• **GOAL OF THE EXERCISE**:
From the first entry to the last, restate everything word for word and exclude pictures.

** Opening INFORMATION SUPPLIED block **

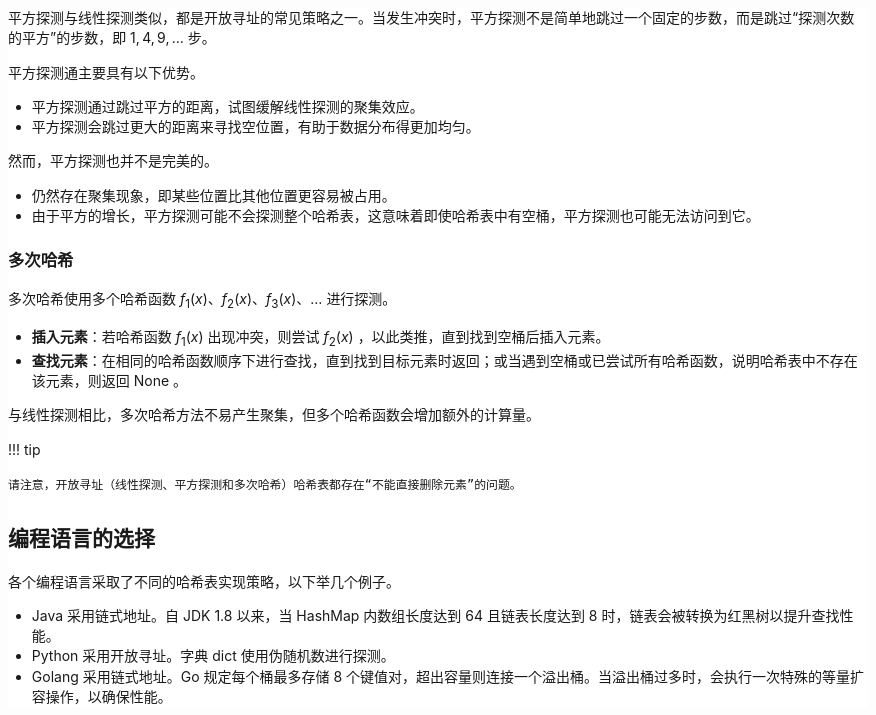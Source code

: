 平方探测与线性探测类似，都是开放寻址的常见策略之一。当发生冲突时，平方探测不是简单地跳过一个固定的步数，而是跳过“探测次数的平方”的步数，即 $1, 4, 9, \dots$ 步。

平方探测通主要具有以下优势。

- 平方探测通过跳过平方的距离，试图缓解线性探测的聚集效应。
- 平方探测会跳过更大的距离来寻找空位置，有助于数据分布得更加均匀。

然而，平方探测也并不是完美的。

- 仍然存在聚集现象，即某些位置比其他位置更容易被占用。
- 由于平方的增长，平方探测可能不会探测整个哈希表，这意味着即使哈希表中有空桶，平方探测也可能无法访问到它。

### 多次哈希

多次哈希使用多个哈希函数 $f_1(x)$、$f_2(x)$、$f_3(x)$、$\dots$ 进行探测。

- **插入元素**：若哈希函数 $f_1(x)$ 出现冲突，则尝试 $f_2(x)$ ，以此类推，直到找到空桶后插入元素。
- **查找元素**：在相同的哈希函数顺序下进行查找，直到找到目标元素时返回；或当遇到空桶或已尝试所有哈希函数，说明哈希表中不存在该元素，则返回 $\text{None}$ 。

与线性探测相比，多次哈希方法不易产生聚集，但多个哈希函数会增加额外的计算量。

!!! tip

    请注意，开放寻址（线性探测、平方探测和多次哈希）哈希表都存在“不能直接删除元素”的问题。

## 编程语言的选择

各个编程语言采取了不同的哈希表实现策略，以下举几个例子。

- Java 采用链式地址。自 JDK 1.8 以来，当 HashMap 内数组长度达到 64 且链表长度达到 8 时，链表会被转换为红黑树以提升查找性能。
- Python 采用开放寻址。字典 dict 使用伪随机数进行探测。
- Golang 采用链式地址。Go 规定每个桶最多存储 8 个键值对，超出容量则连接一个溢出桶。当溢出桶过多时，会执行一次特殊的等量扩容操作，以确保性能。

** Closing INFORMATION SUPPLIED block **

• **EXERCISE ANSWER**:
Source code

: 平方探测与线性探测类似，都是开放寻址的常见策略之一。当发生冲突时，平方探测不是简单地跳过一个固定的步数，而是跳过“探测次数的平方”的步数，即 $1, 4, 9, \dots$ 步。

平方探测通主要具有以下优势。

- 平方探测通过跳过平方的距离，试图缓解线性探测的聚集效应。
- 平方探测会跳过更大的距离来寻找空位置，有助于数据分布得更加均匀。

然而，平方探测也并不是完美的。

- 仍然存在聚集现象，即某些位置比其他位置更容易被占用。
- 由于平方的增长，平方探测可能不会探测整个哈希表，这意味着即使哈希表中有空桶，平方探测也可能无法访问到它。

### 多次哈希

多次哈希使用多个哈希函数 $f_1(x)$、$f_2(x)$、$f_3(x)$、$\dots$ 进行探测。

- **插入元素**：若哈希函数 $f_1(x)$ 出现冲突，则尝试 $f_2(x)$ ，以此类推，直到找到空桶后插入元素。
- **查找元素**：在相同的哈希函数顺序下进行查找，直到找到目标元素时返回；或当遇到空桶或已尝试所有哈希函数，说明哈希表中不存在该元素，则返回 $\text{None}$ 。

与线性探测相比，多次哈希方法不易产生聚集，但多个哈希函数会增加额外的计算量。

!!! tip

    请注意，开放寻址（线性探测、平方探测和多次哈希）哈希表都存在“不能直接删除元素”的问题。

## 编程语言的选择

各个编程语言采取了不同的哈希表实现策略，以下举几个例子。

- Java 采用链式地址。自 JDK 1.8 以来，当 HashMap 内数组长度达到 64 且链表长度达到 8 时，链表会被转换为红黑树以提升查找性能。
- Python 采用开放寻址。字典 dict 使用伪随机数进行探测。
- Golang 采用链式地址。Go 规定每个桶最多存储 8 个键值对，超出容量则连接一个溢出桶。当溢出桶过多时，会执行一次特殊的等量扩容操作，以确保性能。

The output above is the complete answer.